Aquí entramos en la última de las paradojas. Algunos de los encausados, Mario Onaindia y Eduardo Uriarte son los casos más llamativos, han elaborado una teoría esquizofrénica de la historia que pretende guardar para ellos la gloria y el brillo de aquel momento histórico, reservando, para el nacionalismo vasco, el hedor de los cadáveres producidos por la organización que ellos, hay que decirlo, conminaron a que siguiese matando de forma multiplicada, incluso una vez bien entrada la transición democrática, al menos hasta el año 1984.

Gracias al Juicio de Burgos, ETA saltó a la palestra nacional, estatal e internacional, ampliando sus conexiones y sus simpatías.
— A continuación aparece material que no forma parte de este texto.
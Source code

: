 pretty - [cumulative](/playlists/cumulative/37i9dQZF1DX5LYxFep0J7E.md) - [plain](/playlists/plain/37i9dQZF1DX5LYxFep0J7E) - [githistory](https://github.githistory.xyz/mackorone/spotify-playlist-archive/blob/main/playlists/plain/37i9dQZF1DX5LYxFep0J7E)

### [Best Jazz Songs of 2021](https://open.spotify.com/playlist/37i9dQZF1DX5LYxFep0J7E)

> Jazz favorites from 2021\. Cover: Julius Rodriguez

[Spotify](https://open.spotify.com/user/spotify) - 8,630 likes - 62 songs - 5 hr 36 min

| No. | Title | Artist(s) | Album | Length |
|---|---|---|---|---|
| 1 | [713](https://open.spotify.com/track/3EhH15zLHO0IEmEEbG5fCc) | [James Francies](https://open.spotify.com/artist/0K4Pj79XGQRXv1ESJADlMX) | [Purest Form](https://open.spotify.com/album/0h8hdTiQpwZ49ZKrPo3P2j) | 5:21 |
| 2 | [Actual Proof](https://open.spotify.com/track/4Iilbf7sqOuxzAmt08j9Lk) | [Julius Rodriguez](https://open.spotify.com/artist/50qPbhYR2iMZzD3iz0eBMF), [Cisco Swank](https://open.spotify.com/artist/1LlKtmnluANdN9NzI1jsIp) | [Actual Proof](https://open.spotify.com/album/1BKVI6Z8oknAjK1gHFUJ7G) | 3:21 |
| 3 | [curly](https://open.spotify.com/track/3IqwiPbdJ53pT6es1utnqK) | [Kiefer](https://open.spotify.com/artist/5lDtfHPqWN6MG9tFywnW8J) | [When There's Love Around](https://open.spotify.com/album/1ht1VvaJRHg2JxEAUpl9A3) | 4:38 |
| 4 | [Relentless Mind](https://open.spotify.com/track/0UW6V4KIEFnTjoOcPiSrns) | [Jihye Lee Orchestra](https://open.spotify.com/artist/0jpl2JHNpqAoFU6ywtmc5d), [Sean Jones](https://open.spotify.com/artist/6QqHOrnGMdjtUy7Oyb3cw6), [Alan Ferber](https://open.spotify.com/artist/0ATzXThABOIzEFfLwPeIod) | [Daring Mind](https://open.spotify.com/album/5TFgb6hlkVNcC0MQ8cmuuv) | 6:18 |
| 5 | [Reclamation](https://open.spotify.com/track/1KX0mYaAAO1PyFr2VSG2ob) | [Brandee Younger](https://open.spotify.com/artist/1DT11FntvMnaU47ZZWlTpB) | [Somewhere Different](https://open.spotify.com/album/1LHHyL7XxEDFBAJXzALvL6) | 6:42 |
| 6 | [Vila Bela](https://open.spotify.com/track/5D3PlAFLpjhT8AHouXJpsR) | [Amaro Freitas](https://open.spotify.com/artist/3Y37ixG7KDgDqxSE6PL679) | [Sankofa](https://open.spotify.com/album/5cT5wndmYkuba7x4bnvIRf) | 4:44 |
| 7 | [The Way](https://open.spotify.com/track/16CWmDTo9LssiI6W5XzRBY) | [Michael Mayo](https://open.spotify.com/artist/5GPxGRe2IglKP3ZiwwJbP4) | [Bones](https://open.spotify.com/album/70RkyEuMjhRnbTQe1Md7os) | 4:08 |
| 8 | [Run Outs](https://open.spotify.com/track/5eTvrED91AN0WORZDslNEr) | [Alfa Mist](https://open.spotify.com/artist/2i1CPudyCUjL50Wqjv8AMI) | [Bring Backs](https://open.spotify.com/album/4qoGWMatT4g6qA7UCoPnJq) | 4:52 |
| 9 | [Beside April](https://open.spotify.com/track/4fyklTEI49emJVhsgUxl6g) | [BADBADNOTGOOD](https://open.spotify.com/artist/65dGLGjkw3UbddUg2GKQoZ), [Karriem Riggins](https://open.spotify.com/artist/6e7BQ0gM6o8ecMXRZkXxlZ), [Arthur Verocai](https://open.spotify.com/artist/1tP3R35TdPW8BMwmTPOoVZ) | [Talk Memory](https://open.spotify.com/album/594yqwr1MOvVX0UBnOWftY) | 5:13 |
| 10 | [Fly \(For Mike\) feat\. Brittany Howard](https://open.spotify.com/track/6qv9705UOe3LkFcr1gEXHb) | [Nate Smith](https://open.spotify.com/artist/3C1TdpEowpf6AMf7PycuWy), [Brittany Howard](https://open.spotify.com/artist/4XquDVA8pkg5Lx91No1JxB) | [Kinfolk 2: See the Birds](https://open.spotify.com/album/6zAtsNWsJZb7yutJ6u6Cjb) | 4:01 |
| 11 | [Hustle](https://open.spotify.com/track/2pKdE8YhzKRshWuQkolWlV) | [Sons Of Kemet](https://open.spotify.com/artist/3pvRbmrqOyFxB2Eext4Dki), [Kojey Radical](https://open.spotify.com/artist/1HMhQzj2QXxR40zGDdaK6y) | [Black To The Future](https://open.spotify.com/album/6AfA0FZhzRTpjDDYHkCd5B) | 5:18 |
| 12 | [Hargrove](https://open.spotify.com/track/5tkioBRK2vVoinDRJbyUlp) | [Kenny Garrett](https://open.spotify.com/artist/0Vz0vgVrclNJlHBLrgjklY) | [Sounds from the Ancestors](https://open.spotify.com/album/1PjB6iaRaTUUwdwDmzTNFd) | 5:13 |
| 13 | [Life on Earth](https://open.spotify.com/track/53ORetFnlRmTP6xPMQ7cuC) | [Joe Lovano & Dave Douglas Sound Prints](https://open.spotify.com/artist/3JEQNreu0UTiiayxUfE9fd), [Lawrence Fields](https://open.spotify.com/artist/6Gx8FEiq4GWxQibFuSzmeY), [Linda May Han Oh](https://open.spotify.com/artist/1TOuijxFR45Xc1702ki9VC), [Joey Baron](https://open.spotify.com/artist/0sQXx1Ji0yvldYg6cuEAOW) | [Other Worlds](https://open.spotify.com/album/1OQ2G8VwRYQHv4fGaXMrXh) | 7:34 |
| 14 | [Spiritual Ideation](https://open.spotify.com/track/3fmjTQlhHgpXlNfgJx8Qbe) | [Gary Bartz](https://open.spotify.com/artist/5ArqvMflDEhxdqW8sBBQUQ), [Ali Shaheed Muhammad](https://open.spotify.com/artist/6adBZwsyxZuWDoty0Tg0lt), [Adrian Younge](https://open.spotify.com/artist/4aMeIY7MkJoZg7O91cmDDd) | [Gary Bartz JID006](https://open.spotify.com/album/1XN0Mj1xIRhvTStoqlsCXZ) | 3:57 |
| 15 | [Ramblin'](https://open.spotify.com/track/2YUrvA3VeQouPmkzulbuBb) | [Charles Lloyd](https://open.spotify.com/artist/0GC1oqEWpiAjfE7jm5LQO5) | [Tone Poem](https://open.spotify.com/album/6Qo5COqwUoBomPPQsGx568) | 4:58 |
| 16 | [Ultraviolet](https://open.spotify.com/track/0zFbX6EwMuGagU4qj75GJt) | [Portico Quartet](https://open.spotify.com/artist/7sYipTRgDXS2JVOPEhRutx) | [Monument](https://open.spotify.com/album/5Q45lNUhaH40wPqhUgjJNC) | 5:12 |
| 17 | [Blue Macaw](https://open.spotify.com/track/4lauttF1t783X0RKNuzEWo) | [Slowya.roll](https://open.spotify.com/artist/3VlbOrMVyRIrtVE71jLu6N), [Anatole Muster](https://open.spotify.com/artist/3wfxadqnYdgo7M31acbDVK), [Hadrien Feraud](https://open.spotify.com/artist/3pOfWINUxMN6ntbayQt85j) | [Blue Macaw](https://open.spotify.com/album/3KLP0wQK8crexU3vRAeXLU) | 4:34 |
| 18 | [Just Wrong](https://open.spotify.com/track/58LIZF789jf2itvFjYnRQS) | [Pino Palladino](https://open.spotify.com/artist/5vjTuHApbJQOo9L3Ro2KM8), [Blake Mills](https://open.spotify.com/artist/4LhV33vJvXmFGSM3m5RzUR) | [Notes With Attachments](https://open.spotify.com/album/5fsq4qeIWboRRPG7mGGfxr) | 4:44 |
Cuando el abogado de la organización, José Antonio Etxebarrieta, denunció, delante de los jueces franquistas, la represión desencadenada en Euskadi, estaba formulando el éxito de una estrategia de reproducción de la violencia revolucionaria que ha continuado durante tres décadas más. Los mártires, que luego fueron traidores, se convirtieron en verdugos.